ESPN, meanwhile, is at a crossroads, caught between the pay-TV behemoth it is today and whatever hybrid property it is destined to become in the rapidly approaching age of streaming services and on-demand video.
In the short term, Disney should continue to produce plenty of its trademark magic for investors: Analysts expect the Burbank, California, media and entertainment giant to report net income of $1.95 billion, or $1.14 per share, up from $1.5 billion, or 86 cents per share, for the same three-month period last year. Disney’s revenue is expected to rise 9.4 percent to $13.55 billion, according to a poll of analysts taken by Thomson Reuters.
Disney will report financial results on Thursday, at approximately 4:15 p.m. ET . A webcast with Disney CEO Bob Iger is scheduled for 5 p.m. The question of ESPN’s relative health will loom heavily over the call. Three months ago, Iger singlehandedly sent media stocks into a tailspin after an earnings call in which he spoke of “modest” subscriber declines for the sports juggernaut and lowered guidance for Disney’s all-important Media Networks unit. The call sparked fears about the future of cable television in an age when many consumers are opting for smaller bundles or cutting the cable cord altogether.
Top Of The Heap - A Long Way Down
As the cable network that commands the highest affiliate fees in the industry, ESPN sits atop the pay-TV pyramid like the Eye of Providence, and any perceived crack in its armor leaves the entire ecosystem in jeopardy. (ESPN is said to have lost about 7 percent of its subscribers since 2011.) Despite the possibility of a Disney domino effect, many analysts and executives insist the cord-cutting trend is overblown, and even if slimmer bundles and streaming services eventually rule the day, ESPN will be better positioned than most to weather the changes. Marci Ryvicker, senior analyst with Wells Fargo Securities, said Disney is better situated than all of its media rivals and that the fourth quarter should come of relatively wrinkle-free.
“It feels to us like the worst of the bad news is over,” Ryvicker wrote in an October research note.
But subscriber losses are only one part of the equation. ESPN is also being pummeled by the skyrocketing costs of sports rights. Last year, rights to carry National Football League games rose 73 percent, and rights to carry Major League Baseball games jumped a staggering 136 percent, according to Sports Business. The combination of those two factors are likely a big reason why the network laid off 300 employees last month.

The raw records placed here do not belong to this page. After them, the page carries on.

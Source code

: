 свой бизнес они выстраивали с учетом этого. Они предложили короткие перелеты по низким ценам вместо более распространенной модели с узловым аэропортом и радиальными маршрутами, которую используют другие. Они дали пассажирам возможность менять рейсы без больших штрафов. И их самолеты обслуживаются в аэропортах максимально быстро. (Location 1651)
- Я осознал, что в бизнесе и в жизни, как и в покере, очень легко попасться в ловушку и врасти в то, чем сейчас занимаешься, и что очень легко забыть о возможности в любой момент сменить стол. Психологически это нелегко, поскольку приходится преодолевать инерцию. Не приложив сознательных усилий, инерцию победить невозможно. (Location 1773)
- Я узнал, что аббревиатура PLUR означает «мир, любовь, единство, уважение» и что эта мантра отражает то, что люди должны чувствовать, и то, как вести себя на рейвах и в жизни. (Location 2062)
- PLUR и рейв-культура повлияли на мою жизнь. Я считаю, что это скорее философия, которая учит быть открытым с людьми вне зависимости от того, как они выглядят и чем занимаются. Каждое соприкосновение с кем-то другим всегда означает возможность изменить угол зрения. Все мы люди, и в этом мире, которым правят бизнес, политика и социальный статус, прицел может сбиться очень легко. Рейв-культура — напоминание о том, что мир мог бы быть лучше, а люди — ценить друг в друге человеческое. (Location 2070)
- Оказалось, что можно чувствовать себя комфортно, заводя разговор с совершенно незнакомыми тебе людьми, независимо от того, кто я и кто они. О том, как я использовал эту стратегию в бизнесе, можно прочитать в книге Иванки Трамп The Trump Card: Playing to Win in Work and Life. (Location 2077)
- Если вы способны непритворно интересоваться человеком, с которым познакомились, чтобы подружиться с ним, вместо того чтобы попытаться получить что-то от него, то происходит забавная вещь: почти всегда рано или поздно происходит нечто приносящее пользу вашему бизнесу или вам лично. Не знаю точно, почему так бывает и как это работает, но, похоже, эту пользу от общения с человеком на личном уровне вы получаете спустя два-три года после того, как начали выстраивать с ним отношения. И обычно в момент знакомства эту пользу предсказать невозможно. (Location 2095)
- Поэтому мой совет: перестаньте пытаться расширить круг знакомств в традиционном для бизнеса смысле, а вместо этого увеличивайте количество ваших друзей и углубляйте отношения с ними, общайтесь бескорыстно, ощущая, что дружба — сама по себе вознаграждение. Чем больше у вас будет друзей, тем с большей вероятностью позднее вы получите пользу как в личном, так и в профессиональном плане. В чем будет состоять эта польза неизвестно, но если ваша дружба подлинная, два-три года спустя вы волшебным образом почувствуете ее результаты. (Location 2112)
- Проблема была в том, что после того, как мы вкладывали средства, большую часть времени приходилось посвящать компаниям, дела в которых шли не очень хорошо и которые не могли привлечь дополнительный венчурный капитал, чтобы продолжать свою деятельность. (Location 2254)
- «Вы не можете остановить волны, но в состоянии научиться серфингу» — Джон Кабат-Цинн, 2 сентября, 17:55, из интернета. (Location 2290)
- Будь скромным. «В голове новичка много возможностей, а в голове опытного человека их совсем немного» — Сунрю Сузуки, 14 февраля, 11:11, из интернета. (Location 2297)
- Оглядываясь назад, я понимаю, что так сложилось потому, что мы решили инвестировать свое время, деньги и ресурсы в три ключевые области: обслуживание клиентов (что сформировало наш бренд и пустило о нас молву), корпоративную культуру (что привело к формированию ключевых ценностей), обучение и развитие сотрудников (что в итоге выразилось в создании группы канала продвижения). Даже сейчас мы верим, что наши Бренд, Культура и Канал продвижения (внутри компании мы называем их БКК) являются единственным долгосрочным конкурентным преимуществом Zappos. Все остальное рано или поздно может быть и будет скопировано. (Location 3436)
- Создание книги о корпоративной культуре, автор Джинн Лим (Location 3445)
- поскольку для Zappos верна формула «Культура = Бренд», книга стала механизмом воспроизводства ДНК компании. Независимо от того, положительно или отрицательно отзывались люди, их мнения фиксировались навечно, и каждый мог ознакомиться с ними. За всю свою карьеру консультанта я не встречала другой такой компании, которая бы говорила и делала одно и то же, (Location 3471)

What makes ESPN so crucial is that it anchors Disney’s most profitable business segment, its cable networks. But analysts say things are looking up this quarter: Michael Nathanson, senior analyst with MoffettNathanson, expects the segment to post revenue of $4.2 billion in the fourth quarter, up 10.7 percent from the same period last year.
With so much talk around “Star Wars,” it’s hard to believe the movie hasn’t been released yet. But Disney’s Studio Entertainment unit had a strong summer without it. “Avengers: Age of Ultron,” “Inside Out,” “Cinderella” and “Ant-Man” all placed among the top 10 films of the years in terms of domestic ticket sales, according to Box Office Mojo. In the fourth quarter, Disney releases took in $341 million at the domestic box office, a decline of 28 percent over last year, according to Nathanson. Despite the decline, Nathanson expects Disney’s Studio Entertainment Unit to post revenue of 1.9 billion, a 4.4 percent increase over last year.
It’s all peanuts, however, compared to what’s to come. Analysts are projecting “The Force Awakens” will shatter box-office records when it opens next month, raking in upward of $650 million domestically and $2 billion globally. Such stellar estimates, while exciting to investors in the short term, bring up obvious questions about what happens when Disney inevitably returns from space.
“Just about everyone we have spoken with believes ‘Star Wars’ is going to be huge, but there still seems to be a lot of concern around valuation,” Ryvicker wrote. “And the question we got during our marketing extravaganza was ‘What do you do after ‘Star Wars’?’”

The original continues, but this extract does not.